Could you transcribe every entry below exactly, leaving out the pictures?

* _Exercise input_:
------------------------------------------------------------
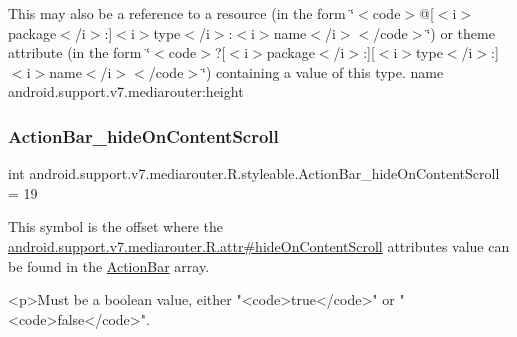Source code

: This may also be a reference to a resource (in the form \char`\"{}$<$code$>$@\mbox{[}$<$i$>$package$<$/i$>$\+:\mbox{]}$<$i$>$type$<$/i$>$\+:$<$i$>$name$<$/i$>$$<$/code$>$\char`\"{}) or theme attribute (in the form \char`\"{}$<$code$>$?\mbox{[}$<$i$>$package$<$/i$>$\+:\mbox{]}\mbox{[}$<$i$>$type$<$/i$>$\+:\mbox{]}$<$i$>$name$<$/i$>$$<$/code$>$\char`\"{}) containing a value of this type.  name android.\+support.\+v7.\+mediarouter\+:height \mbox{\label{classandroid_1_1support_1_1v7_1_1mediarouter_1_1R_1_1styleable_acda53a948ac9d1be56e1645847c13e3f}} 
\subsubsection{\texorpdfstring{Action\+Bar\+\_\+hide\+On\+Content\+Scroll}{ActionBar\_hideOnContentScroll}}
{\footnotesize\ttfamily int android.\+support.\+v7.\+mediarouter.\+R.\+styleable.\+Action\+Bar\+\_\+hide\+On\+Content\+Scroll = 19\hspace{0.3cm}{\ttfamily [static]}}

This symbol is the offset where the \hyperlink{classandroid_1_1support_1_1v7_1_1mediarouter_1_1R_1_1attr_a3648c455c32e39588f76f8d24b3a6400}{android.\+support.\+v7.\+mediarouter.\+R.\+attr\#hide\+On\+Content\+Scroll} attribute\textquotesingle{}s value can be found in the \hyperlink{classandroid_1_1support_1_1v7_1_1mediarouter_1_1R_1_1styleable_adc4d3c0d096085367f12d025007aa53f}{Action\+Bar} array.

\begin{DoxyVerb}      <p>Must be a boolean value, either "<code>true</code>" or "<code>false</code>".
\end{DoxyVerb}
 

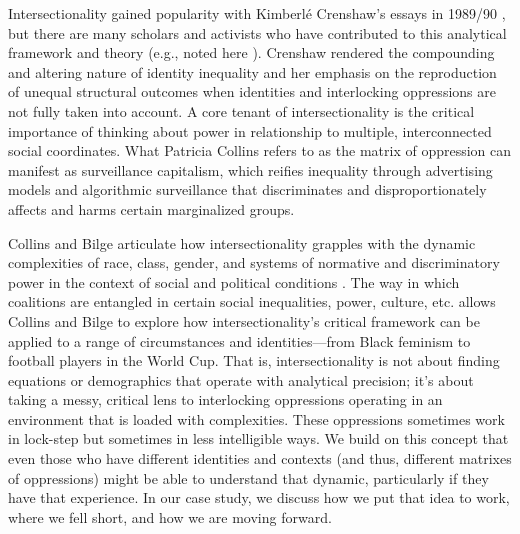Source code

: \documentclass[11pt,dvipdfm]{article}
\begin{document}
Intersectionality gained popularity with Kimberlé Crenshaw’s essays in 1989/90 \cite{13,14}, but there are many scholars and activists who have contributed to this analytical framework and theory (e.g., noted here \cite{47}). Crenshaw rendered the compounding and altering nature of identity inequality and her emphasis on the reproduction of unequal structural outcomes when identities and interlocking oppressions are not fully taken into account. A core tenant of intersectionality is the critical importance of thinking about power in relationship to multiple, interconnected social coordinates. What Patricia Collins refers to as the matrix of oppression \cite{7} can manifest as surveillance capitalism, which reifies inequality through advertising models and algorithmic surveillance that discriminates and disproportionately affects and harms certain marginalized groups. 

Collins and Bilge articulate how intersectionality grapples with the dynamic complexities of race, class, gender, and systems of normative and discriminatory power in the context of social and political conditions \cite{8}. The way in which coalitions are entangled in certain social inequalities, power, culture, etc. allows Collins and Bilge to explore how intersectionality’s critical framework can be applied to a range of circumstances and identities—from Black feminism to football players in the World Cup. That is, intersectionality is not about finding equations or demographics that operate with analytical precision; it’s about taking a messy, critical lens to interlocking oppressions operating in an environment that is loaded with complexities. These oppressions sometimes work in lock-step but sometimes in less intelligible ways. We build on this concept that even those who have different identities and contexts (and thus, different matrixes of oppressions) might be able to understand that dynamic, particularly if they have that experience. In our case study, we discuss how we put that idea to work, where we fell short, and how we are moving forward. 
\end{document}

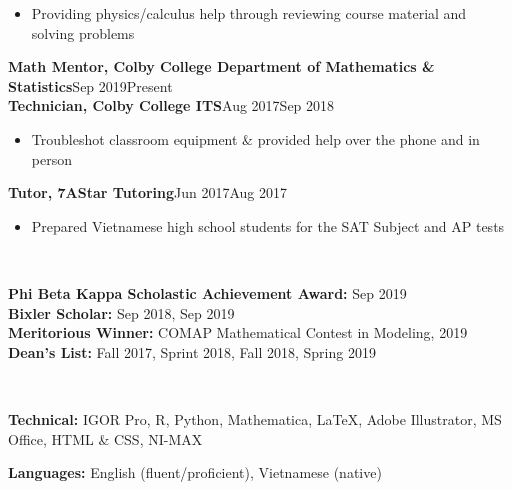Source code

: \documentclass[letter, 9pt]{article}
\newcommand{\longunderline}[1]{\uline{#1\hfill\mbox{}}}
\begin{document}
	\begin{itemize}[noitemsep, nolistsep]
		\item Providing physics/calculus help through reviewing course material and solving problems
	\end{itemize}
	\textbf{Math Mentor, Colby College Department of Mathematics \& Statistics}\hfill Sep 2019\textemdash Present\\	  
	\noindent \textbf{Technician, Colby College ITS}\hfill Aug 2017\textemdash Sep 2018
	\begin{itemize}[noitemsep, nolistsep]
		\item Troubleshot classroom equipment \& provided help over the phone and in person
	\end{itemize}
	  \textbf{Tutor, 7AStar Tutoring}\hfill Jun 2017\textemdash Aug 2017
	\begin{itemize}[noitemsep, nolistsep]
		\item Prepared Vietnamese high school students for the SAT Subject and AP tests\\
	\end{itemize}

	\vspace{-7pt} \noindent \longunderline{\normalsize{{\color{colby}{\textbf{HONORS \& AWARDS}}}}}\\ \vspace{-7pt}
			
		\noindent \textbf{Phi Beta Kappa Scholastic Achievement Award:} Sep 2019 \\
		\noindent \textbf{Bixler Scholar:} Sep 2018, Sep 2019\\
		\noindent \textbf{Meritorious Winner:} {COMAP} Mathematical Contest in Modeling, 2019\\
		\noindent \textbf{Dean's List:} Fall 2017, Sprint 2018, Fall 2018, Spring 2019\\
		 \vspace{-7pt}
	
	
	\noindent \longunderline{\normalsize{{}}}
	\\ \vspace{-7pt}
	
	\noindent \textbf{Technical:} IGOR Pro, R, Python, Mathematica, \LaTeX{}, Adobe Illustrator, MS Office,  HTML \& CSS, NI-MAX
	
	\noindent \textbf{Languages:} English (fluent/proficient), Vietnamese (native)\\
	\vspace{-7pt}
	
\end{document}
------------------------------------------------------------
* _Exercise solution_:
Source code

: This may also be a reference to a resource (in the form \char`\"{}$<$code$>$@\mbox{[}$<$i$>$package$<$/i$>$\+:\mbox{]}$<$i$>$type$<$/i$>$\+:$<$i$>$name$<$/i$>$$<$/code$>$\char`\"{}) or theme attribute (in the form \char`\"{}$<$code$>$?\mbox{[}$<$i$>$package$<$/i$>$\+:\mbox{]}\mbox{[}$<$i$>$type$<$/i$>$\+:\mbox{]}$<$i$>$name$<$/i$>$$<$/code$>$\char`\"{}) containing a value of this type.  name android.\+support.\+v7.\+mediarouter\+:height \mbox{\label{classandroid_1_1support_1_1v7_1_1mediarouter_1_1R_1_1styleable_acda53a948ac9d1be56e1645847c13e3f}} 
\subsubsection{\texorpdfstring{Action\+Bar\+\_\+hide\+On\+Content\+Scroll}{ActionBar\_hideOnContentScroll}}
{\footnotesize\ttfamily int android.\+support.\+v7.\+mediarouter.\+R.\+styleable.\+Action\+Bar\+\_\+hide\+On\+Content\+Scroll = 19\hspace{0.3cm}{\ttfamily [static]}}

This symbol is the offset where the \hyperlink{classandroid_1_1support_1_1v7_1_1mediarouter_1_1R_1_1attr_a3648c455c32e39588f76f8d24b3a6400}{android.\+support.\+v7.\+mediarouter.\+R.\+attr\#hide\+On\+Content\+Scroll} attribute\textquotesingle{}s value can be found in the \hyperlink{classandroid_1_1support_1_1v7_1_1mediarouter_1_1R_1_1styleable_adc4d3c0d096085367f12d025007aa53f}{Action\+Bar} array.

\begin{DoxyVerb}      <p>Must be a boolean value, either "<code>true</code>" or "<code>false</code>".
\end{DoxyVerb}
 

Source code

: \documentclass[11pt,dvipdfm]{article}
\begin{document}
Intersectionality gained popularity with Kimberlé Crenshaw’s essays in 1989/90 \cite{13,14}, but there are many scholars and activists who have contributed to this analytical framework and theory (e.g., noted here \cite{47}). Crenshaw rendered the compounding and altering nature of identity inequality and her emphasis on the reproduction of unequal structural outcomes when identities and interlocking oppressions are not fully taken into account. A core tenant of intersectionality is the critical importance of thinking about power in relationship to multiple, interconnected social coordinates. What Patricia Collins refers to as the matrix of oppression \cite{7} can manifest as surveillance capitalism, which reifies inequality through advertising models and algorithmic surveillance that discriminates and disproportionately affects and harms certain marginalized groups. 

Collins and Bilge articulate how intersectionality grapples with the dynamic complexities of race, class, gender, and systems of normative and discriminatory power in the context of social and political conditions \cite{8}. The way in which coalitions are entangled in certain social inequalities, power, culture, etc. allows Collins and Bilge to explore how intersectionality’s critical framework can be applied to a range of circumstances and identities—from Black feminism to football players in the World Cup. That is, intersectionality is not about finding equations or demographics that operate with analytical precision; it’s about taking a messy, critical lens to interlocking oppressions operating in an environment that is loaded with complexities. These oppressions sometimes work in lock-step but sometimes in less intelligible ways. We build on this concept that even those who have different identities and contexts (and thus, different matrixes of oppressions) might be able to understand that dynamic, particularly if they have that experience. In our case study, we discuss how we put that idea to work, where we fell short, and how we are moving forward. 
\end{document}

Source code

: \documentclass[letter, 9pt]{article}
\newcommand{\longunderline}[1]{\uline{#1\hfill\mbox{}}}
\begin{document}
	\begin{itemize}[noitemsep, nolistsep]
		\item Providing physics/calculus help through reviewing course material and solving problems
	\end{itemize}
	\textbf{Math Mentor, Colby College Department of Mathematics \& Statistics}\hfill Sep 2019\textemdash Present\\	  
	\noindent \textbf{Technician, Colby College ITS}\hfill Aug 2017\textemdash Sep 2018
	\begin{itemize}[noitemsep, nolistsep]
		\item Troubleshot classroom equipment \& provided help over the phone and in person
	\end{itemize}
	  \textbf{Tutor, 7AStar Tutoring}\hfill Jun 2017\textemdash Aug 2017
	\begin{itemize}[noitemsep, nolistsep]
		\item Prepared Vietnamese high school students for the SAT Subject and AP tests\\
	\end{itemize}

	\vspace{-7pt} \noindent \longunderline{\normalsize{{\color{colby}{\textbf{HONORS \& AWARDS}}}}}\\ \vspace{-7pt}
			
		\noindent \textbf{Phi Beta Kappa Scholastic Achievement Award:} Sep 2019 \\
		\noindent \textbf{Bixler Scholar:} Sep 2018, Sep 2019\\
		\noindent \textbf{Meritorious Winner:} {COMAP} Mathematical Contest in Modeling, 2019\\
		\noindent \textbf{Dean's List:} Fall 2017, Sprint 2018, Fall 2018, Spring 2019\\
		 \vspace{-7pt}
	
	
	\noindent \longunderline{\normalsize{{}}}
	\\ \vspace{-7pt}
	
	\noindent \textbf{Technical:} IGOR Pro, R, Python, Mathematica, \LaTeX{}, Adobe Illustrator, MS Office,  HTML \& CSS, NI-MAX
	
	\noindent \textbf{Languages:} English (fluent/proficient), Vietnamese (native)\\
	\vspace{-7pt}
	
\end{document}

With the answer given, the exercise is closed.